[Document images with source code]
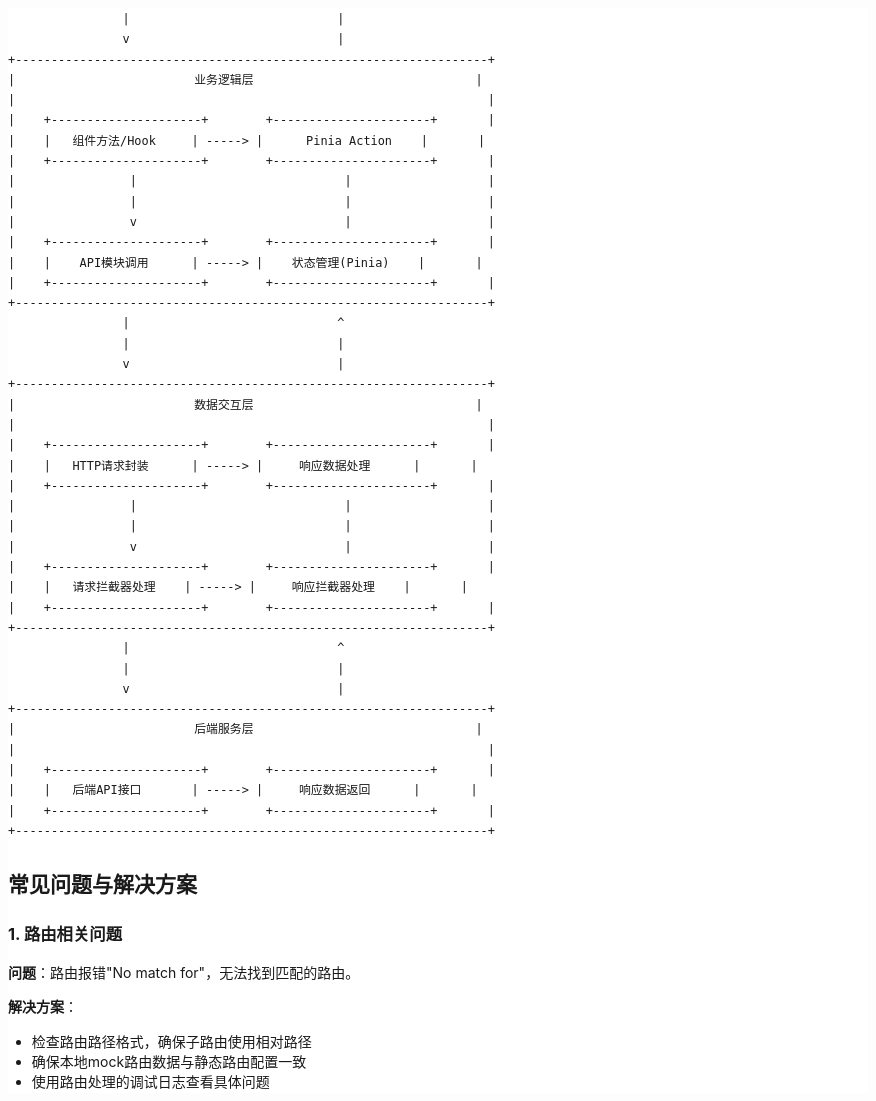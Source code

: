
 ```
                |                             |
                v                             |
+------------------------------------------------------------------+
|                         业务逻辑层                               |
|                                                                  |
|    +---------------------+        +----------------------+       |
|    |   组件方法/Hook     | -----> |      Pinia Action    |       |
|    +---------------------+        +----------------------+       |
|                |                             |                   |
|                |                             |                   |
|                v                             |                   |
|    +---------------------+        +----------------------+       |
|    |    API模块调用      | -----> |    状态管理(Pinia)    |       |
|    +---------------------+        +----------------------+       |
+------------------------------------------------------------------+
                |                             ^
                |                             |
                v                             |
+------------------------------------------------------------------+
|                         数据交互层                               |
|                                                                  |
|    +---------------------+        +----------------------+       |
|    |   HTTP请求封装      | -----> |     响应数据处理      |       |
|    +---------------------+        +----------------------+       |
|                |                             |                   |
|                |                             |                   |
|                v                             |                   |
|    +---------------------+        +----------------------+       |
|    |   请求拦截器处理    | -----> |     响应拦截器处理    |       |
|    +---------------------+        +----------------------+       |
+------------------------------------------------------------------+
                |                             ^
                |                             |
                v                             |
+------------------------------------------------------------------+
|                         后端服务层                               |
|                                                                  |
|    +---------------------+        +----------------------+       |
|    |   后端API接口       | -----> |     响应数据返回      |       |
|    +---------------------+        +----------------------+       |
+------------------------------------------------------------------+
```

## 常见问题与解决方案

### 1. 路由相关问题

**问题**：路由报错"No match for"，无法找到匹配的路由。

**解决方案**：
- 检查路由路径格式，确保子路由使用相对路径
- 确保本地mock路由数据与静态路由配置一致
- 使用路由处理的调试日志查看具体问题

Activity: Only lines with the word "Pinia" are wanted; pull each of them from the records.

Answer for the task:
|    |   组件方法/Hook     | -----> |      Pinia Action    |       |
|    |    API模块调用      | -----> |    状态管理(Pinia)    |       |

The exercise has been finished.